The list of what I felt
went wrong is much longer. There is a note on one of my peer review sheets that
says that that particular student did not like the lesson at all and felt that
it was completely unengaging… I also have many notes saying that the PowerPoint
was too much and that my directions were confusing during the entire lesson.
Because I was nervous and spoke too quickly, I had five whole minutes left
after my lesson and did not know what to do with the extra time. I could have
more effectively used my time and I feel bad that I didn’t. For the homework, I
told my students they could do a fanfiction and not all of them knew what it
was and this was a huge mistake on my part—just because the people I hang out
with on a regular basis would understand what a fanfiction does not mean that
my students would understand. Apparently my transitions were lousy too, as each
of my peer review sheets mention this as something that I need to work on. I
also picked up on this; I thought that I had practiced enough but when push
comes to shove, my nervousness took over my mind and my mouth only spoke
uselessness.
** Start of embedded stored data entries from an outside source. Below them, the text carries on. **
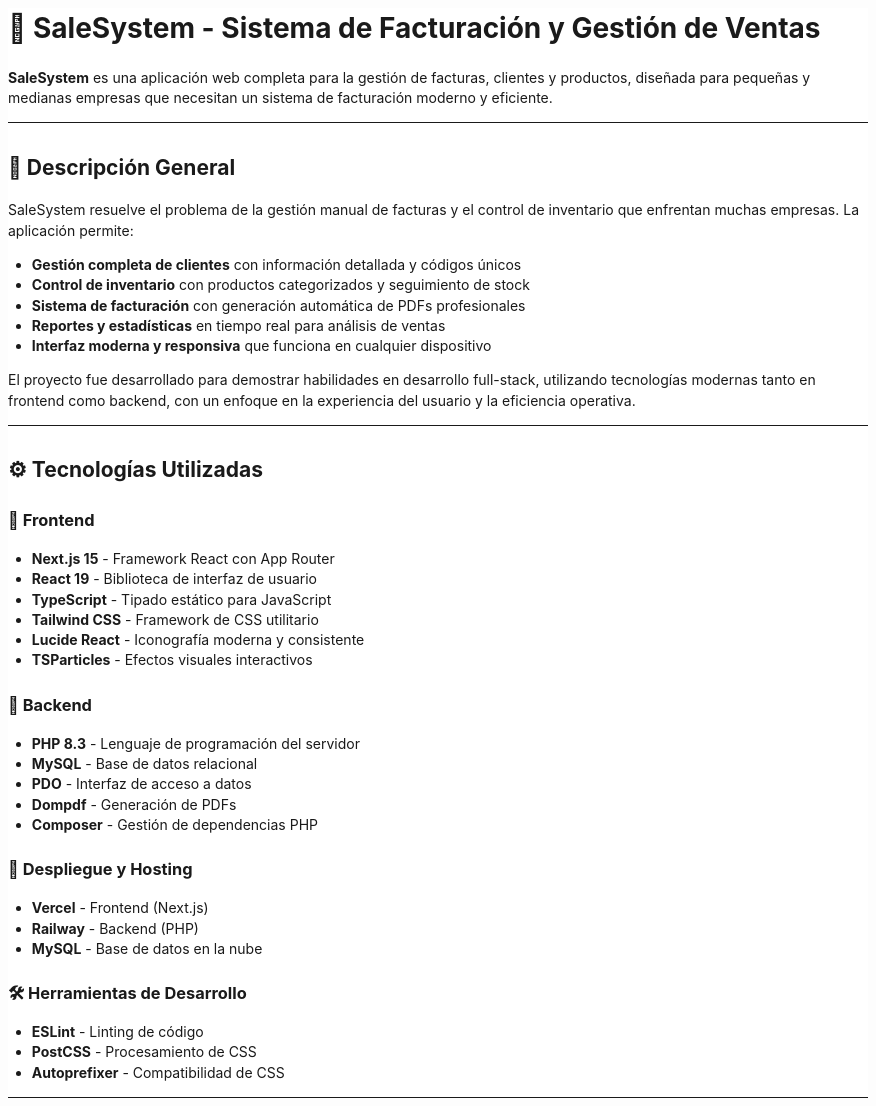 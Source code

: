 # 🧩 SaleSystem - Sistema de Facturación y Gestión de Ventas

**SaleSystem** es una aplicación web completa para la gestión de facturas, clientes y productos, diseñada para pequeñas y medianas empresas que necesitan un sistema de facturación moderno y eficiente.

---

## 🚀 Descripción General

SaleSystem resuelve el problema de la gestión manual de facturas y el control de inventario que enfrentan muchas empresas. La aplicación permite:

- **Gestión completa de clientes** con información detallada y códigos únicos
- **Control de inventario** con productos categorizados y seguimiento de stock
- **Sistema de facturación** con generación automática de PDFs profesionales
- **Reportes y estadísticas** en tiempo real para análisis de ventas
- **Interfaz moderna y responsiva** que funciona en cualquier dispositivo

El proyecto fue desarrollado para demostrar habilidades en desarrollo full-stack, utilizando tecnologías modernas tanto en frontend como backend, con un enfoque en la experiencia del usuario y la eficiencia operativa.

---

## ⚙️ Tecnologías Utilizadas

### 🎨 **Frontend**
- **Next.js 15** - Framework React con App Router
- **React 19** - Biblioteca de interfaz de usuario
- **TypeScript** - Tipado estático para JavaScript
- **Tailwind CSS** - Framework de CSS utilitario
- **Lucide React** - Iconografía moderna y consistente
- **TSParticles** - Efectos visuales interactivos

### 🔧 **Backend**
- **PHP 8.3** - Lenguaje de programación del servidor
- **MySQL** - Base de datos relacional
- **PDO** - Interfaz de acceso a datos
- **Dompdf** - Generación de PDFs
- **Composer** - Gestión de dependencias PHP

### 🚀 **Despliegue y Hosting**
- **Vercel** - Frontend (Next.js)
- **Railway** - Backend (PHP)
- **MySQL** - Base de datos en la nube

### 🛠️ **Herramientas de Desarrollo**
- **ESLint** - Linting de código
- **PostCSS** - Procesamiento de CSS
- **Autoprefixer** - Compatibilidad de CSS

--- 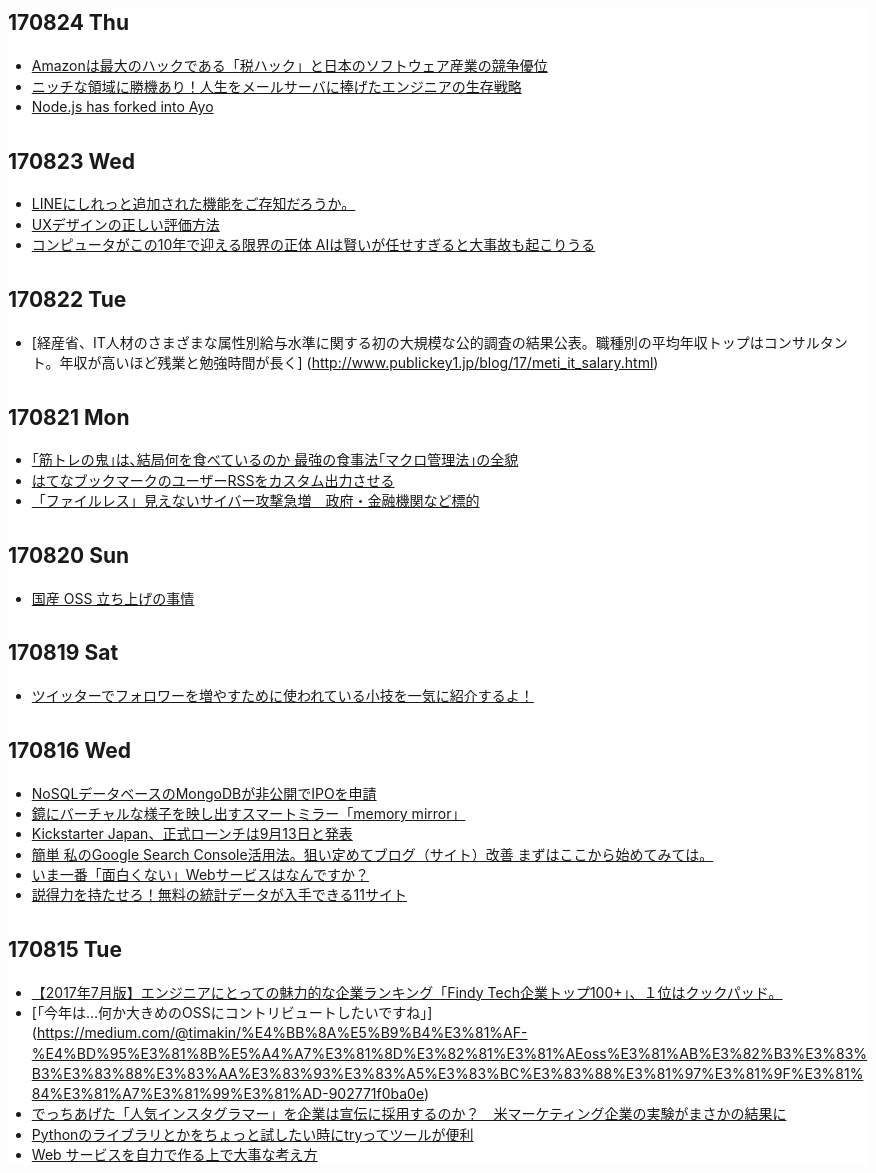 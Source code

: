 ## 170824 Thu
- [Amazonは最大のハックである「税ハック」と日本のソフトウェア産業の競争優位](https://irnote.com/n/n6d9a3e7a17c0)
- [ニッチな領域に勝機あり！人生をメールサーバに捧げたエンジニアの生存戦略](https://employment.en-japan.com/engineerhub/entry/2017/08/23/110000)
- [Node.js has forked into Ayo](https://sourcecontribute.com/2017/08/22/node-js-has-forked-into-ayo/)

## 170823 Wed
- [LINEにしれっと追加された機能をご存知だろうか。](https://www.buzzfeed.com/jp/hiroshiishii/line-technique?utm_term=.rtZqWbl4xJ#.qizkR1pEX2)
- [UXデザインの正しい評価方法](https://www.fashionsnap.com/the-posts/2017-08-22/ux-pyramid/)
- [コンピュータがこの10年で迎える限界の正体 AIは賢いが任せすぎると大事故も起こりうる](http://toyokeizai.net/articles/-/185506)

## 170822 Tue
- [経産省、IT人材のさまざまな属性別給与水準に関する初の大規模な公的調査の結果公表。職種別の平均年収トップはコンサルタント。年収が高いほど残業と勉強時間が長く]    (http://www.publickey1.jp/blog/17/meti_it_salary.html)

## 170821 Mon
- [｢筋トレの鬼｣は､結局何を食べているのか 最強の食事法｢マクロ管理法｣の全貌](http://toyokeizai.net/articles/-/185087)
- [はてなブックマークのユーザーRSSをカスタム出力させる](http://hatebu.me/entry/2017/08/20/173500)
- [「ファイルレス」見えないサイバー攻撃急増　政府・金融機関など標的](http://www.sankei.com/affairs/news/170820/afr1708200002-n1.html)

## 170820 Sun
- [国産 OSS 立ち上げの事情](https://speakerdeck.com/n_matagawa/guo-chan-oss-li-tishang-gefalseshi-qing)

## 170819 Sat
- [ツイッターでフォロワーを増やすために使われている小技を一気に紹介するよ！](http://oreno-yuigon.hatenablog.com/entry/2017/08/19/160252)

## 170816 Wed
- [NoSQLデータベースのMongoDBが非公開でIPOを申請](http://jp.techcrunch.com/2017/08/16/20170815database-provider-mongodb-has-filed-confidentially-for-ipo/)
- [鏡にバーチャルな様子を映し出すスマートミラー「memory mirror」](https://techable.jp/archives/62388)
- [Kickstarter Japan、正式ローンチは9月13日と発表](http://jp.techcrunch.com/2017/08/17/kickstarter-japan-launch-in-september/)
- [簡単 私のGoogle Search Console活用法。狙い定めてブログ（サイト）改善 まずはここから始めてみては。](http://www.yururimaaruku.com/entry/Google-Search-Console%EF%BD%B0HOWTO)
- [いま一番「面白くない」Webサービスはなんですか？
](https://www.buzzfeed.com/jp/harunayamazaki/bokutachi-internet?utm_term=.twBPqnGak3#.jqPV9oLNMr)
- [説得力を持たせろ！無料の統計データが入手できる11サイト](https://findy.jp/15217)

## 170815 Tue
- [【2017年7月版】エンジニアにとっての魅力的な企業ランキング「Findy Tech企業トップ100+」、１位はクックパッド。](https://findy-code.io/engineer-lab/findy-tech-company-top-100-201707)
- [「今年は…何か大きめのOSSにコントリビュートしたいですね」]    (https://medium.com/@timakin/%E4%BB%8A%E5%B9%B4%E3%81%AF-%E4%BD%95%E3%81%8B%E5%A4%A7%E3%81%8D%E3%82%81%E3%81%AEoss%E3%81%AB%E3%82%B3%E3%83%B3%E3%83%88%E3%83%AA%E3%83%93%E3%83%A5%E3%83%BC%E3%83%88%E3%81%97%E3%81%9F%E3%81%84%E3%81%A7%E3%81%99%E3%81%AD-902771f0ba0e)
- [でっちあげた「人気インスタグラマー」を企業は宣伝に採用するのか？　米マーケティング企業の実験がまさかの結果に](http://nlab.itmedia.co.jp/nl/articles/1708/14/news062.html)
- [Pythonのライブラリとかをちょっと試したい時にtryってツールが便利](http://h-miyako.hatenablog.com/entry/2017/08/12/175225)
- [Web サービスを自力で作る上で大事な考え方](http://www.bokukoko.info/entry/2017/08/14/151528)
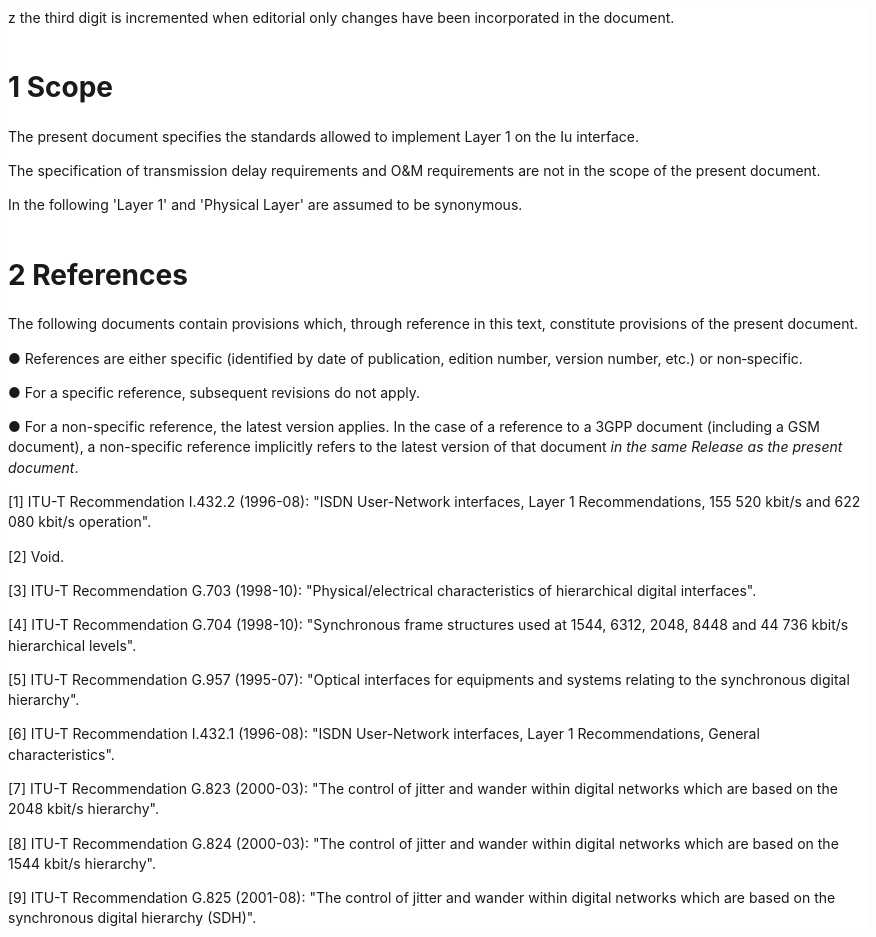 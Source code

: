 z the third digit is incremented when editorial only changes have been
incorporated in the document.

1 Scope
=======

The present document specifies the standards allowed to implement Layer
1 on the Iu interface.

The specification of transmission delay requirements and O&M
requirements are not in the scope of the present document.

In the following 'Layer 1' and 'Physical Layer' are assumed to be
synonymous.

2 References
============

The following documents contain provisions which, through reference in
this text, constitute provisions of the present document.

● References are either specific (identified by date of publication,
edition number, version number, etc.) or non‑specific.

● For a specific reference, subsequent revisions do not apply.

● For a non-specific reference, the latest version applies. In the case
of a reference to a 3GPP document (including a GSM document), a
non-specific reference implicitly refers to the latest version of that
document *in the same Release as the present document*.

\[1\] ITU-T Recommendation I.432.2 (1996-08): \"ISDN User-Network
interfaces, Layer 1 Recommendations, 155 520 kbit/s and 622 080 kbit/s
operation\".

\[2\] Void.

\[3\] ITU-T Recommendation G.703 (1998-10): \"Physical/electrical
characteristics of hierarchical digital interfaces\".

\[4\] ITU-T Recommendation G.704 (1998-10): \"Synchronous frame
structures used at 1544, 6312, 2048, 8448 and 44 736 kbit/s hierarchical
levels\".

\[5\] ITU-T Recommendation G.957 (1995-07): \"Optical interfaces for
equipments and systems relating to the synchronous digital hierarchy\".

\[6\] ITU-T Recommendation I.432.1 (1996-08): \"ISDN User-Network
interfaces, Layer 1 Recommendations, General characteristics\".

\[7\] ITU-T Recommendation G.823 (2000-03): \"The control of jitter and
wander within digital networks which are based on the 2048 kbit/s
hierarchy\".

\[8\] ITU-T Recommendation G.824 (2000-03): \"The control of jitter and
wander within digital networks which are based on the 1544 kbit/s
hierarchy\".

\[9\] ITU-T Recommendation G.825 (2001-08): \"The control of jitter and
wander within digital networks which are based on the synchronous
digital hierarchy (SDH)\".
My exit ticket was to answer the Lesson Essential Question and
many students had trouble with this because I did not specifically address the
answer to the question in my lesson. I feel bad that they had trouble with this
because that means they were not able to learn from my lesson… which is the
point of giving a lesson…
If I could go back and
change what I had done before, I would change everything but the short stories
that I had picked out for the lesson and homework. I really feel as if this
lesson was a bust and I am disappointed in how I performed it.
And I am not certain if
the way I am feeling has to do with how my lesson went or if I am honestly just
not passionate about teaching like I thought I would be but I feel like I don’t
belong in the classroom. I don’t fit in and I’m not passionate about it and it’s
really upsetting that I’ve taken so many classes to correspond with this major
to find out, after it’s too late to declare something different, that teaching
is not what I want to do for the rest of my life. I am not as good at it as I
thought I might be, and though I have learned a lot in my ELA 290 course, I am
concerned that I will never be good enough to fully enjoy the profession.